Mais c’est surtout en ce lieu que s’opèrent deux des opérations qui déterminent largement votre choix final quant aux qualités que vous sélectionnez en magasin :

– l’abrasion, à la meule de pierre. C’est comme pour le blé : plus on enlève d’enveloppes au grain, plus le riz est blanc. Si l’on se contente de ne retirer que la première de ces enveloppes, on obtient un riz complet. Le fameux riz complet, emblème du mouvement bio des années Woodstock, et sacré produit d’avenir. Il fait partie des meilleures alternatives protéinées à une alimentation carnée, et beaucoup auront de grandes satisfactions en apprenant à le cuisiner.

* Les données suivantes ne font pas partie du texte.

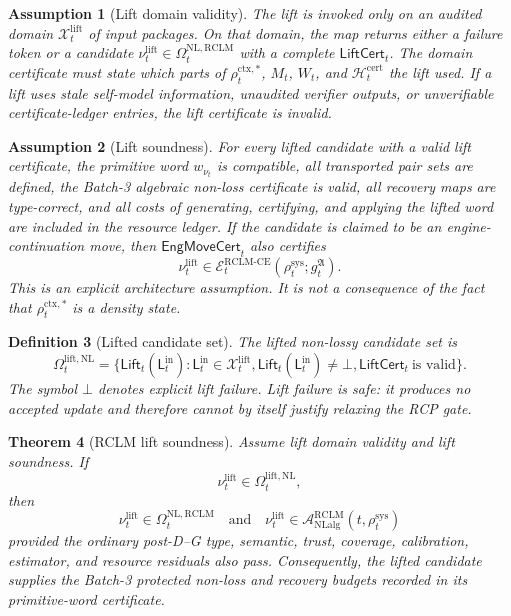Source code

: \documentclass[11pt,a4paper]{article}
\newtheorem{theorem}{Theorem}[section]
\newtheorem{definition}[theorem]{Definition}
\newtheorem{assumption}[theorem]{Assumption}
\newcommand{\Acal}{\mathcal A}
\newcommand{\Xcal}{\mathcal X}
\newcommand{\RCLM}{\mathrm{RCLM}}
\newcommand{\sys}{\mathrm{sys}}
\newcommand{\ctx}{\mathrm{ctx}}
\newcommand{\cert}{\mathrm{cert}}
\newcommand{\NL}{\mathrm{NL}}
\newcommand{\NLalg}{\mathrm{NLalg}}
\newcommand{\CE}{\mathrm{CE}}
\begin{document}
\begin{assumption}[Lift domain validity]
\label{ass:rclm-lift-domain-validity}
The lift is invoked only on an audited domain \(\Xcal_t^{\mathrm{lift}}\) of input packages.  On that domain, the map returns either a failure token or a candidate \(\nu_t^{\mathrm{lift}}\in\Omega_t^{\NL,\RCLM}\) with a complete \(\mathsf{LiftCert}_t\).  The domain certificate must state which parts of \(\rho_t^{\ctx,*}\), \(M_t\), \(W_t\), and \(\mathcal H_t^{\cert}\) the lift used.  If a lift uses stale self-model information, unaudited verifier outputs, or unverifiable certificate-ledger entries, the lift certificate is invalid.
\end{assumption}

\begin{assumption}[Lift soundness]
\label{ass:rclm-lift-soundness}
For every lifted candidate with a valid lift certificate, the primitive word \(w_{\nu_t}\) is compatible, all transported pair sets are defined, the Batch-3 algebraic non-loss certificate is valid, all recovery maps are type-correct, and all costs of generating, certifying, and applying the lifted word are included in the resource ledger.  If the candidate is claimed to be an engine-continuation move, then \(\mathsf{EngMoveCert}_t\) also certifies
\[
\nu_t^{\mathrm{lift}}\in
\mathcal E_t^{\RCLM\text{-}\CE}(\rho_t^{\sys};g_t^{\mathfrak A}).
\]
This is an explicit architecture assumption.  It is not a consequence of the fact that \(\rho_t^{\ctx,*}\) is a density state.
\end{assumption}

\begin{definition}[Lifted candidate set]
\label{def:rclm-lifted-candidate-set}
The lifted non-lossy candidate set is
\[
\Omega_t^{\mathrm{lift},\NL}
=
\{\mathsf{Lift}_t(\mathsf L_t^{\mathrm{in}}):
\mathsf L_t^{\mathrm{in}}\in\Xcal_t^{\mathrm{lift}},
\mathsf{Lift}_t(\mathsf L_t^{\mathrm{in}})\neq\bot,
\mathsf{LiftCert}_t\ \text{is valid}\}.
\]
The symbol \(\bot\) denotes explicit lift failure.  Lift failure is safe: it produces no accepted update and therefore cannot by itself justify relaxing the RCP gate.
\end{definition}

\begin{theorem}[RCLM lift soundness]
\label{thm:rclm-lift-soundness}
Assume lift domain validity and lift soundness.  If
\[
\nu_t^{\mathrm{lift}}\in\Omega_t^{\mathrm{lift},\NL},
\]
then
\[
\nu_t^{\mathrm{lift}}\in\Omega_t^{\NL,\RCLM}
\quad\text{and}\quad
\nu_t^{\mathrm{lift}}\in\Acal_{\NLalg}^{\RCLM}(t,\rho_t^{\sys})
\]
provided the ordinary post-D--G type, semantic, trust, coverage, calibration, estimator, and resource residuals also pass.  Consequently, the lifted candidate supplies the Batch-3 protected non-loss and recovery budgets recorded in its primitive-word certificate.
\end{theorem}
\end{document}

– le riz peut également être « étuvé ». Ailleurs, on l’appelle alors « incollable ». Une opération que l’on pratique sur le riz « paddy », soit brut, tel qu’on le récolte dans les rizières, avec toutes ses enveloppes. Il s’agit de passer ce riz à la vapeur, pendant une heure. La vapeur transfère le goût du son vers le grain, lui donnant ainsi des arômes prononcés et très plaisants. Puis on abrase ce grain, jusqu’à le rendre lisse. On constate alors qu’il est devenu quasi transparent, malgré sa couleur jaune. Une transformation que l’on doit à une modification enzymatique des amidons pendant l’étuvage. Au final, le riz est goûteux… et incollable. Ce fameux riz incollable, qui serait un cauchemar pour les recettes asiatiques, et qui est un rêve pour la cuisine créole.riz4

Long, rond, rouge, glutineux, parfumé, étuvé, complet ou blanc, il en faut, des variétés pour satisfaire tous les goûts, pour s’adapter à toutes les cuisines. Paradoxes : les variétés qui font la grande réputation du riz italien, comme l’Arborio ou le Carnaroli, ne sont que peu consommées en France. Elles sont en effet majoritairement utilisées pour la préparation du risotto*, un plat aux milles déclinaisons encore trop méconnu au pays de la blanquette. Autre paradoxe, le riz complet, que les Italiens produisent pour nous, ne leur est pas du tout familier… Autant d’ingrédients d’un sacré méli-mélo d’habitudes culinaires autour d’un simple petit grain.

Mais rond ou long, de là-bas, d’ici ou d’Italie, Satoriz aime le riz. Félicie, aussi, tirlititi chapi pointi.